In Europe there is some increased optimism that the debt crisis may be helped by the ECB funneling funds to the IMF then the IMF leverages the funds and provides funds to Italy and Spain taking them back from the abyss. Next Friday Europe's leaders will meet in a summit in Brussels, the meeting must end with something more than what the world has had to swallow for two years----a lot of talk but little action. Given the improvement in Europe's equity markets this week and the best week for Italy's and Spain's 2 yr note yields this week, optimism is increasing.
At 9:30 the DJIA opened 90 points better, the 10 yr note at 9:30 -9/32 at 2.12% a near term support level and mortgage prices off just 4/32 (.12 bp).
So far today the employment report has had little impact on the US financial markets. The bellwether 10 yr note has near term support at 2.12% that has been tested a few times and held, at 10:00 it traded at 2.11% after ending yesterday at 2.10% after moving to 2.14% intraday yesterday. Mortgages have been held captive in a 50 basis point price range for three weeks now while the 10 yr volatility swings its yield from 2.12% to 1.86% on every sentence out of the mouths of Europe's leaders.

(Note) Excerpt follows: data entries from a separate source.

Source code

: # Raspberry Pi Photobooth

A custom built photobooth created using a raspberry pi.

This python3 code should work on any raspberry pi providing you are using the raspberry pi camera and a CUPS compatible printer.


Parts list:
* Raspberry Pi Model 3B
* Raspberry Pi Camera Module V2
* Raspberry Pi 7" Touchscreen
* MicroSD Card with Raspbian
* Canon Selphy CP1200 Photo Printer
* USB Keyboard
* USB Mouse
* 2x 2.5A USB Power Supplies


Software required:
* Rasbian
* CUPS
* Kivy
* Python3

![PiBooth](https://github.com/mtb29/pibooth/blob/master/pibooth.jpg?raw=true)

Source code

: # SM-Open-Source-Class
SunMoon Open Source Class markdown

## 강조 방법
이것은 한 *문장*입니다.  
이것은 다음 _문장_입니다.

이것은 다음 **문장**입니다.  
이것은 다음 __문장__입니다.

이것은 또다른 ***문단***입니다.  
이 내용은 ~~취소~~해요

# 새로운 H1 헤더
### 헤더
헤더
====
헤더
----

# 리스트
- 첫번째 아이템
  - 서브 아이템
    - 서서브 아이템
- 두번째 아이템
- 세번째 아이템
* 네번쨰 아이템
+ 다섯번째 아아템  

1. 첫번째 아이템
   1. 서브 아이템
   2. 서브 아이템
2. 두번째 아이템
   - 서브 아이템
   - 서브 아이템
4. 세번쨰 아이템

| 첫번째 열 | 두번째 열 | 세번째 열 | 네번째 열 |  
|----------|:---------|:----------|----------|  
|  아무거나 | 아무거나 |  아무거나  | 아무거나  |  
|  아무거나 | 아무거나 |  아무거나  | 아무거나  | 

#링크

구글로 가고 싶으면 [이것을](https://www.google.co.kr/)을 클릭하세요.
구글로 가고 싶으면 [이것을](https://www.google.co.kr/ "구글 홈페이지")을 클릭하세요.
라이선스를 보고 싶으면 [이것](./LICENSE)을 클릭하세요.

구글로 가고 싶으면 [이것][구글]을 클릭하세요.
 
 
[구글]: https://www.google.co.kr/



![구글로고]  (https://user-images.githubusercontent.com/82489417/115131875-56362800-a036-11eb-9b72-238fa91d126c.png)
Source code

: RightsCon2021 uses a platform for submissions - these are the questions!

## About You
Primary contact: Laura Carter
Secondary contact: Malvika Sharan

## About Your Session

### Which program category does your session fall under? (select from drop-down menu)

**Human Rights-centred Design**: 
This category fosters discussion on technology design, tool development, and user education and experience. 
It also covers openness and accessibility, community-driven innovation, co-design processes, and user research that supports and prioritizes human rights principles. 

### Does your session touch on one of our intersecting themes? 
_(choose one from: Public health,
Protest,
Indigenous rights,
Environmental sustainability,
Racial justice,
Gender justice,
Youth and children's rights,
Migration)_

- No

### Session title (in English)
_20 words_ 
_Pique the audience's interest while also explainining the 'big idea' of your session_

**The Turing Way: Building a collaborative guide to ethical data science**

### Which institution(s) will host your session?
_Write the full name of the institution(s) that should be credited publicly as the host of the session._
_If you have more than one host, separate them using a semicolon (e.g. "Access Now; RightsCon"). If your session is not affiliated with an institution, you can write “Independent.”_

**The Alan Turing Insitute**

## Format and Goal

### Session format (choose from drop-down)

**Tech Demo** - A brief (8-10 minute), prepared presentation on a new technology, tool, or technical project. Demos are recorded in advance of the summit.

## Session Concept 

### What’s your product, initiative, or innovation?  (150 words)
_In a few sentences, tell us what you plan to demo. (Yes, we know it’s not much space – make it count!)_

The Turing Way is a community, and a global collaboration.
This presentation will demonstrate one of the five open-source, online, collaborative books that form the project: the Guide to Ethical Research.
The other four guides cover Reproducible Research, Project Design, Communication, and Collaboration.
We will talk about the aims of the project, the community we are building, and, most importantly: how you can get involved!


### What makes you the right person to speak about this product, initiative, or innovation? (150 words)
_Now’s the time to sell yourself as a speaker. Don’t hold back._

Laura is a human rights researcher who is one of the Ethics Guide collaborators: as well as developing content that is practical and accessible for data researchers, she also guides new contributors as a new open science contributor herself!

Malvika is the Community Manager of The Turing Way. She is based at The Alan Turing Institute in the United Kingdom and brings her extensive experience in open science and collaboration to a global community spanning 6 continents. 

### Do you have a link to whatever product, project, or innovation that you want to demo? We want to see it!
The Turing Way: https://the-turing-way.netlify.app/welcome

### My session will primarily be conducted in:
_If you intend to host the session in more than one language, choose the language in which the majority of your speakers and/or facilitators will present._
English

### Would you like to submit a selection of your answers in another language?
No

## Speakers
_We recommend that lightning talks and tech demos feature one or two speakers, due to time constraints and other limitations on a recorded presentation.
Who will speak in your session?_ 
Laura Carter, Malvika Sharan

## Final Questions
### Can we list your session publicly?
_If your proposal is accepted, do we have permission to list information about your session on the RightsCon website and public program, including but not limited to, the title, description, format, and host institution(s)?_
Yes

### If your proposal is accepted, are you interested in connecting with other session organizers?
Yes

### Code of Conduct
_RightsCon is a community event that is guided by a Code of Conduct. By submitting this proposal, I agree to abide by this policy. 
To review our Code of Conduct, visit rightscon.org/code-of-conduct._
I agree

We haven't changed our outlook that the US interest rate markets are unlikely to decline much from the present levels and have more potential to rise that decline. While Europe's mess will take years to resolve the markets now are believing that a plan will surface soon that will remove much of concern that Europe's banks would fail. Over the last couple of weeks the safety moves into US treasuries has ebbed substantially. We can argue that the US economy won't improve much based on the housing market and the high level of unemployment, however trading in the equity markets implies investors are increasingly more optimistic about the future. Either way one sees it the reality is that no one is sure, that has lead to huge wings in the indexes and has contributed to keeping interest rates from falling further.